This Patient was Operated elsewhere for wrist Fractures in 2016

This patient was operated elsewhere for wrist fractures in 2016. He came after 5 years to us with a thumb falling in palm and not being able to lift it or extend it. On clinical examination we found that there is chronic rupture of the important tendon of the thumb which is called EPL(Extensor Pollicis Longus) in medical terms, due to continuous rubbing over a prominent screw end on the dorsal side of bone.
As this was a chronic case and the original muscle got atrophied, we did a Tendon Transfer(Taking an extra tendon and making it do the function of EPL) from EIP to EPL. Now he’s absolutely fine and his thumb is working normally after 3 years of surgery.

 

This Girl had Polydactyly (extra toe in right foot)

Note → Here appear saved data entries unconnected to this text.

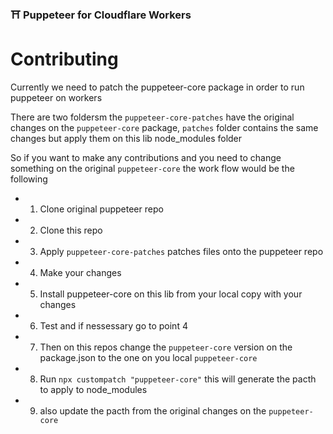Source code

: 

### ⛩️ Puppeteer for Cloudflare Workers


# Contributing

Currently we need to patch the puppeteer-core package in order to run puppeteer on workers

There are two foldersm the `puppeteer-core-patches` have the original changes on the `puppeteer-core` package, `patches` folder contains the same changes but apply them on this lib node_modules folder

So if you want to make any contributions and you need to change something on the original `puppeteer-core` the work flow would be the following

 - 1. Clone original puppeteer repo
 - 2. Clone this repo
 - 3. Apply `puppeteer-core-patches` patches files onto the puppeteer repo
 - 4. Make your changes
 - 5. Install puppeteer-core on this lib from your local copy with your changes
 - 6. Test and if nessessary go to point 4
 - 7. Then on this repos change the `puppeteer-core` version on the package.json to the one on you local `puppeteer-core`
 - 8. Run `npx custompatch "puppeteer-core"` this will generate the pacth to apply to node_modules
 - 9. also update the pacth from the original changes on the `puppeteer-core`





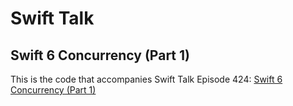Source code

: # Swift Talk
## Swift 6 Concurrency (Part 1)

This is the code that accompanies Swift Talk Episode 424: [Swift 6 Concurrency (Part 1)](https://talk.objc.io/episodes/S01E424-swift-6-concurrency-part-1)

This girl had polydactyly (extra toe in right foot). Operated her & reconstructed her foot & now she is having a normal foot like her left foot & very happy as she got rid of daily harassment & difficulties in wearing shoe wear & running/walking.
NB: These surgeries should be done preferably at an early age of 11/2 to 3 years for few reasons namely
1. when a child is innocent and not going to school
2. ⁠This prevents harassment by peers
3. ⁠Tissues are soft and more adaptive and scars of surgeries also go away.
4. ⁠if a child later on requires an admission to Army or getting married it doesn’t show off anywhere.

 

 

Innovative Approaches to Congenital Anomalies of the Upper Limb

Congenital anomalies have always been a challenge for surgeons & patients, as it requires great skills, infrastructure & patience. New-age surgeons have acquired excellent microsurgical skills & also developed infrastructure with the invention of microscopes & microsurgical instruments. At Bones&Nerves, our team, recognized as the best hand surgeon in Jaipur, prioritizes early and precise interventions for congenital upper limb anomalies. our idea is to catch such patients young rather than the common notion to ask them to wait till the age of 6-12 years. With the advent of magnification loupes & microscopes, it has become possible to operate on such patients early & also the tissues are more prone to regeneration. A few examples are:

RADIALIZATION in club hand: A key aspect of our radial club hand treatment, involves early radialization of the ulna leads to a stable wrist & forearm & eventually, a pollicization procedure can be done at a later stage if the thumb is Hypoplastic or absent as such patients usually have.

POLLICIZATION: As a major development in Hand Surgery, pollicisation which was the most difficult procedure in hand surgery & congenital anomalies of the upper limb is being routinely done at our centers. It is very rewarding for a patient with a Hypoplastic thumb or with radial club hand or radial dysplasia. It involves a very technical procedure with step by step approach & needs microsurgical skills but a boon for a child requiring it. The thumb is the most integral & necessary part of the hand which is required for opposition & also for a normal grip.

SYNDACTYLY: As we know, fused fingers or digits are a challenge for children having it & pose functional & cosmetic issues. If the release of such digits is done timely before the child starts realising about it & also the digits start deformity due to varied lengths. In a nutshell, tissues adapt well if done at a tender age & child also escapes stigma.